----- Supplied material

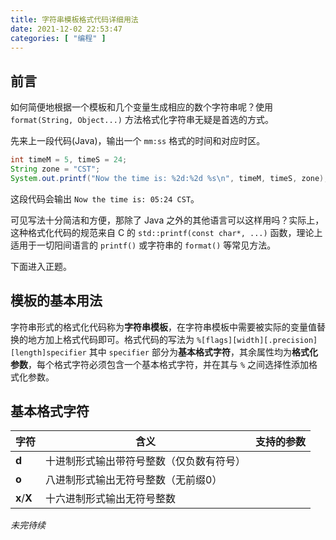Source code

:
 ```yaml
---
title: 字符串模板格式代码详细用法
date: 2021-12-02 22:53:47
categories: [ "编程" ]
---
```


## 前言

如何简便地根据一个模板和几个变量生成相应的数个字符串呢？使用 `format(String, Object...)` 方法格式化字符串无疑是首选的方式。

先来上一段代码(Java)，输出一个 `mm:ss` 格式的时间和对应时区。

```java
int timeM = 5, timeS = 24;
String zone = "CST";
System.out.printf("Now the time is: %2d:%2d %s\n", timeM, timeS, zone);
```

这段代码会输出 `Now the time is: 05:24 CST`。

可见写法十分简洁和方便，那除了 Java 之外的其他语言可以这样用吗？实际上，这种格式化代码的规范来自 C 的 `std::printf(const char*, ...)` 函数，理论上适用于一切阳间语言的 `printf()` 或字符串的 `format()` 等常见方法。

下面进入正题。

## 模板的基本用法

字符串形式的格式化代码称为**字符串模板**，在字符串模板中需要被实际的变量值替换的地方加上格式代码即可。格式代码的写法为 `%[flags][width][.precision][length]specifier` 其中 `specifier` 部分为**基本格式字符**，其余属性均为**格式化参数**，每个格式字符必须包含一个基本格式字符，并在其与 `%` 之间选择性添加格式化参数。

## 基本格式字符

|字符|含义|支持的参数|
|----|----|----|
|**d**|十进制形式输出带符号整数（仅负数有符号）||
|**o**|八进制形式输出无符号整数（无前缀0）||
|**x**/**X**|十六进制形式输出无符号整数||

*未完待续*
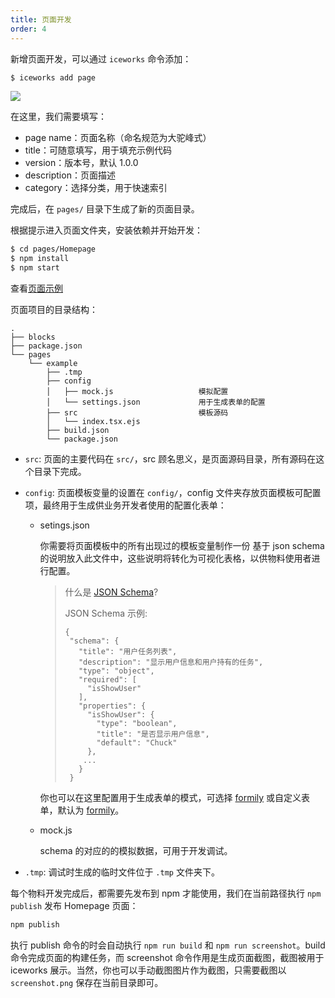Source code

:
 ```yaml
---
title: 页面开发
order: 4
---
```


新增页面开发，可以通过 `iceworks` 命令添加：

```bash
$ iceworks add page
```

![](https://user-images.githubusercontent.com/56879942/90782290-6f64c880-e331-11ea-9f9a-46099e11a7b9.png)

在这里，我们需要填写：

- page name：页面名称（命名规范为大驼峰式）
- title：可随意填写，用于填充示例代码
- version：版本号，默认 1.0.0
- description：页面描述
- category：选择分类，用于快速索引

完成后，在 `pages/` 目录下生成了新的页面目录。

根据提示进入页面文件夹，安装依赖并开始开发：

```bash
$ cd pages/Homepage
$ npm install
$ npm start
```

查看[页面示例](https://github.com/ice-lab/iceworks-cli/tree/master/examples/material-page)

页面项目的目录结构：
```
.
├── blocks
├── package.json
└── pages
    └── example
        ├── .tmp
        ├── config
        │   ├── mock.js                   模拟配置
        │   └── settings.json             用于生成表单的配置
        ├── src                           模板源码
        │   └── index.tsx.ejs
        ├── build.json
        └── package.json
```

- `src`: 页面的主要代码在 `src/`，src 顾名思义，是页面源码目录，所有源码在这个目录下完成。
- `config`: 页面模板变量的设置在 `config/`，config 文件夹存放页面模板可配置项，最终用于生成供业务开发者使用的配置化表单：

  - setings.json

      你需要将页面模板中的所有出现过的模板变量制作一份 基于 json schema 的说明放入此文件中，这些说明将转化为可视化表格，以供物料使用者进行配置。
      > 什么是 [JSON Schema](http://json-schema.org/)?
      >
      > JSON Schema 示例:
      >
      > ```
      >{
      >  "schema": {
      >    "title": "用户任务列表",
      >    "description": "显示用户信息和用户持有的任务",
      >    "type": "object",
      >    "required": [
      >      "isShowUser"
      >    ],
      >    "properties": {
      >      "isShowUser": {
      >        "type": "boolean",
      >        "title": "是否显示用户信息",
      >        "default": "Chuck"
      >      },
      >		...
      >    }
      >  }
      > ```

      你也可以在这里配置用于生成表单的模式，可选择 [formily](https://github.com/alibaba/formily) 或自定义表单，默认为 [formily](https://github.com/alibaba/formily)。
  - mock.js

      schema 的对应的的模拟数据，可用于开发调试。
- `.tmp`: 调试时生成的临时文件位于 `.tmp` 文件夹下。

每个物料开发完成后，都需要先发布到 npm 才能使用，我们在当前路径执行 `npm publish` 发布 Homepage 页面：

```bash
npm publish
```

执行 publish 命令的时会自动执行 `npm run build` 和 `npm run screenshot`。build 命令完成页面的构建任务，而 screenshot 命令作用是生成页面截图，截图被用于 iceworks 展示。当然，你也可以手动截图图片作为截图，只需要截图以 `screenshot.png` 保存在当前目录即可。
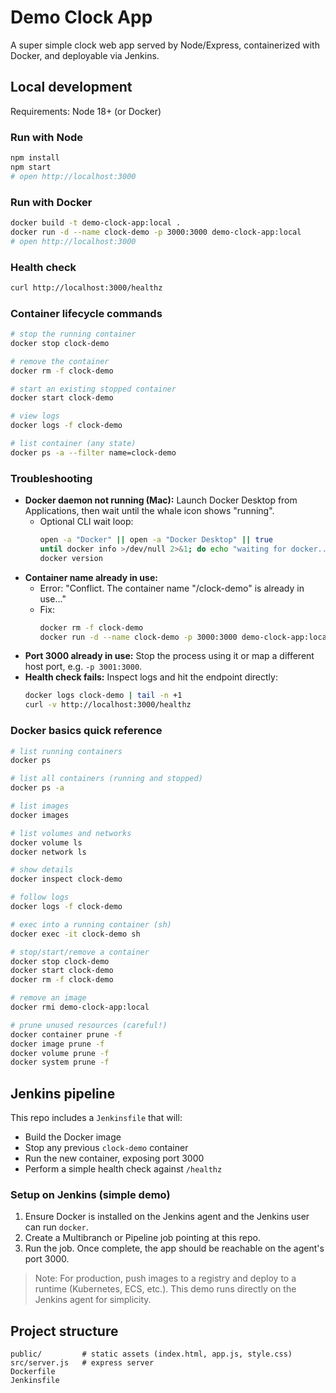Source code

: # Demo Clock App

A super simple clock web app served by Node/Express, containerized with Docker, and deployable via Jenkins.

## Local development

Requirements: Node 18+ (or Docker)

### Run with Node

```bash
npm install
npm start
# open http://localhost:3000
```

### Run with Docker

```bash
docker build -t demo-clock-app:local .
docker run -d --name clock-demo -p 3000:3000 demo-clock-app:local
# open http://localhost:3000
```

### Health check

```bash
curl http://localhost:3000/healthz
```

### Container lifecycle commands

```bash
# stop the running container
docker stop clock-demo

# remove the container
docker rm -f clock-demo

# start an existing stopped container
docker start clock-demo

# view logs
docker logs -f clock-demo

# list container (any state)
docker ps -a --filter name=clock-demo
```

### Troubleshooting

- **Docker daemon not running (Mac):** Launch Docker Desktop from Applications, then wait until the whale icon shows "running".
  - Optional CLI wait loop:
    ```bash
    open -a "Docker" || open -a "Docker Desktop" || true
    until docker info >/dev/null 2>&1; do echo "waiting for docker..."; sleep 2; done
    docker version
    ```
- **Container name already in use:**
  - Error: "Conflict. The container name \"/clock-demo\" is already in use..."
  - Fix:
    ```bash
    docker rm -f clock-demo
    docker run -d --name clock-demo -p 3000:3000 demo-clock-app:local
    ```
- **Port 3000 already in use:** Stop the process using it or map a different host port, e.g. `-p 3001:3000`.
- **Health check fails:** Inspect logs and hit the endpoint directly:
  ```bash
  docker logs clock-demo | tail -n +1
  curl -v http://localhost:3000/healthz
  ```

### Docker basics quick reference

```bash
# list running containers
docker ps

# list all containers (running and stopped)
docker ps -a

# list images
docker images

# list volumes and networks
docker volume ls
docker network ls

# show details
docker inspect clock-demo

# follow logs
docker logs -f clock-demo

# exec into a running container (sh)
docker exec -it clock-demo sh

# stop/start/remove a container
docker stop clock-demo
docker start clock-demo
docker rm -f clock-demo

# remove an image
docker rmi demo-clock-app:local

# prune unused resources (careful!)
docker container prune -f
docker image prune -f
docker volume prune -f
docker system prune -f
```

## Jenkins pipeline

This repo includes a `Jenkinsfile` that will:

- Build the Docker image
- Stop any previous `clock-demo` container
- Run the new container, exposing port 3000
- Perform a simple health check against `/healthz`

### Setup on Jenkins (simple demo)

1. Ensure Docker is installed on the Jenkins agent and the Jenkins user can run `docker`.
2. Create a Multibranch or Pipeline job pointing at this repo.
3. Run the job. Once complete, the app should be reachable on the agent's port 3000.

> Note: For production, push images to a registry and deploy to a runtime (Kubernetes, ECS, etc.). This demo runs directly on the Jenkins agent for simplicity.

## Project structure

```
public/         # static assets (index.html, app.js, style.css)
src/server.js   # express server
Dockerfile
Jenkinsfile
```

----------

* What is needed *
A faithful copy of the data above is wanted, with every image left out.

* Reply *
Source code

:
 ```yaml
---
title: 字符串模板格式代码详细用法
date: 2021-12-02 22:53:47
categories: [ "编程" ]
---
```


## 前言

如何简便地根据一个模板和几个变量生成相应的数个字符串呢？使用 `format(String, Object...)` 方法格式化字符串无疑是首选的方式。

先来上一段代码(Java)，输出一个 `mm:ss` 格式的时间和对应时区。

```java
int timeM = 5, timeS = 24;
String zone = "CST";
System.out.printf("Now the time is: %2d:%2d %s\n", timeM, timeS, zone);
```

这段代码会输出 `Now the time is: 05:24 CST`。

可见写法十分简洁和方便，那除了 Java 之外的其他语言可以这样用吗？实际上，这种格式化代码的规范来自 C 的 `std::printf(const char*, ...)` 函数，理论上适用于一切阳间语言的 `printf()` 或字符串的 `format()` 等常见方法。

下面进入正题。

## 模板的基本用法

字符串形式的格式化代码称为**字符串模板**，在字符串模板中需要被实际的变量值替换的地方加上格式代码即可。格式代码的写法为 `%[flags][width][.precision][length]specifier` 其中 `specifier` 部分为**基本格式字符**，其余属性均为**格式化参数**，每个格式字符必须包含一个基本格式字符，并在其与 `%` 之间选择性添加格式化参数。

## 基本格式字符

|字符|含义|支持的参数|
|----|----|----|
|**d**|十进制形式输出带符号整数（仅负数有符号）||
|**o**|八进制形式输出无符号整数（无前缀0）||
|**x**/**X**|十六进制形式输出无符号整数||

*未完待续*
Source code

:
 ```yaml
---
title: 页面开发
order: 4
---
```


新增页面开发，可以通过 `iceworks` 命令添加：

```bash
$ iceworks add page
```

![](https://user-images.githubusercontent.com/56879942/90782290-6f64c880-e331-11ea-9f9a-46099e11a7b9.png)

在这里，我们需要填写：

- page name：页面名称（命名规范为大驼峰式）
- title：可随意填写，用于填充示例代码
- version：版本号，默认 1.0.0
- description：页面描述
- category：选择分类，用于快速索引

完成后，在 `pages/` 目录下生成了新的页面目录。

根据提示进入页面文件夹，安装依赖并开始开发：

```bash
$ cd pages/Homepage
$ npm install
$ npm start
```

查看[页面示例](https://github.com/ice-lab/iceworks-cli/tree/master/examples/material-page)

页面项目的目录结构：
```
.
├── blocks
├── package.json
└── pages
    └── example
        ├── .tmp
        ├── config
        │   ├── mock.js                   模拟配置
        │   └── settings.json             用于生成表单的配置
        ├── src                           模板源码
        │   └── index.tsx.ejs
        ├── build.json
        └── package.json
```

- `src`: 页面的主要代码在 `src/`，src 顾名思义，是页面源码目录，所有源码在这个目录下完成。
- `config`: 页面模板变量的设置在 `config/`，config 文件夹存放页面模板可配置项，最终用于生成供业务开发者使用的配置化表单：

  - setings.json

      你需要将页面模板中的所有出现过的模板变量制作一份 基于 json schema 的说明放入此文件中，这些说明将转化为可视化表格，以供物料使用者进行配置。
      > 什么是 [JSON Schema](http://json-schema.org/)?
      >
      > JSON Schema 示例:
      >
      > ```
      >{
      >  "schema": {
      >    "title": "用户任务列表",
      >    "description": "显示用户信息和用户持有的任务",
      >    "type": "object",
      >    "required": [
      >      "isShowUser"
      >    ],
      >    "properties": {
      >      "isShowUser": {
      >        "type": "boolean",
      >        "title": "是否显示用户信息",
      >        "default": "Chuck"
      >      },
      >		...
      >    }
      >  }
      > ```

      你也可以在这里配置用于生成表单的模式，可选择 [formily](https://github.com/alibaba/formily) 或自定义表单，默认为 [formily](https://github.com/alibaba/formily)。
  - mock.js

      schema 的对应的的模拟数据，可用于开发调试。
- `.tmp`: 调试时生成的临时文件位于 `.tmp` 文件夹下。

每个物料开发完成后，都需要先发布到 npm 才能使用，我们在当前路径执行 `npm publish` 发布 Homepage 页面：

```bash
npm publish
```

执行 publish 命令的时会自动执行 `npm run build` 和 `npm run screenshot`。build 命令完成页面的构建任务，而 screenshot 命令作用是生成页面截图，截图被用于 iceworks 展示。当然，你也可以手动截图图片作为截图，只需要截图以 `screenshot.png` 保存在当前目录即可。
Source code

: # Demo Clock App

A super simple clock web app served by Node/Express, containerized with Docker, and deployable via Jenkins.

## Local development

Requirements: Node 18+ (or Docker)

### Run with Node

```bash
npm install
npm start
# open http://localhost:3000
```

### Run with Docker

```bash
docker build -t demo-clock-app:local .
docker run -d --name clock-demo -p 3000:3000 demo-clock-app:local
# open http://localhost:3000
```

### Health check

```bash
curl http://localhost:3000/healthz
```

### Container lifecycle commands

```bash
# stop the running container
docker stop clock-demo

# remove the container
docker rm -f clock-demo

# start an existing stopped container
docker start clock-demo

# view logs
docker logs -f clock-demo

# list container (any state)
docker ps -a --filter name=clock-demo
```

### Troubleshooting

- **Docker daemon not running (Mac):** Launch Docker Desktop from Applications, then wait until the whale icon shows "running".
  - Optional CLI wait loop:
    ```bash
    open -a "Docker" || open -a "Docker Desktop" || true
    until docker info >/dev/null 2>&1; do echo "waiting for docker..."; sleep 2; done
    docker version
    ```
- **Container name already in use:**
  - Error: "Conflict. The container name \"/clock-demo\" is already in use..."
  - Fix:
    ```bash
    docker rm -f clock-demo
    docker run -d --name clock-demo -p 3000:3000 demo-clock-app:local
    ```
- **Port 3000 already in use:** Stop the process using it or map a different host port, e.g. `-p 3001:3000`.
- **Health check fails:** Inspect logs and hit the endpoint directly:
  ```bash
  docker logs clock-demo | tail -n +1
  curl -v http://localhost:3000/healthz
  ```

### Docker basics quick reference

```bash
# list running containers
docker ps

# list all containers (running and stopped)
docker ps -a

# list images
docker images

# list volumes and networks
docker volume ls
docker network ls

# show details
docker inspect clock-demo

# follow logs
docker logs -f clock-demo

# exec into a running container (sh)
docker exec -it clock-demo sh

# stop/start/remove a container
docker stop clock-demo
docker start clock-demo
docker rm -f clock-demo

# remove an image
docker rmi demo-clock-app:local

# prune unused resources (careful!)
docker container prune -f
docker image prune -f
docker volume prune -f
docker system prune -f
```

## Jenkins pipeline

This repo includes a `Jenkinsfile` that will:

- Build the Docker image
- Stop any previous `clock-demo` container
- Run the new container, exposing port 3000
- Perform a simple health check against `/healthz`

### Setup on Jenkins (simple demo)

1. Ensure Docker is installed on the Jenkins agent and the Jenkins user can run `docker`.
2. Create a Multibranch or Pipeline job pointing at this repo.
3. Run the job. Once complete, the app should be reachable on the agent's port 3000.

> Note: For production, push images to a registry and deploy to a runtime (Kubernetes, ECS, etc.). This demo runs directly on the Jenkins agent for simplicity.

## Project structure

```
public/         # static assets (index.html, app.js, style.css)
src/server.js   # express server
Dockerfile
Jenkinsfile
```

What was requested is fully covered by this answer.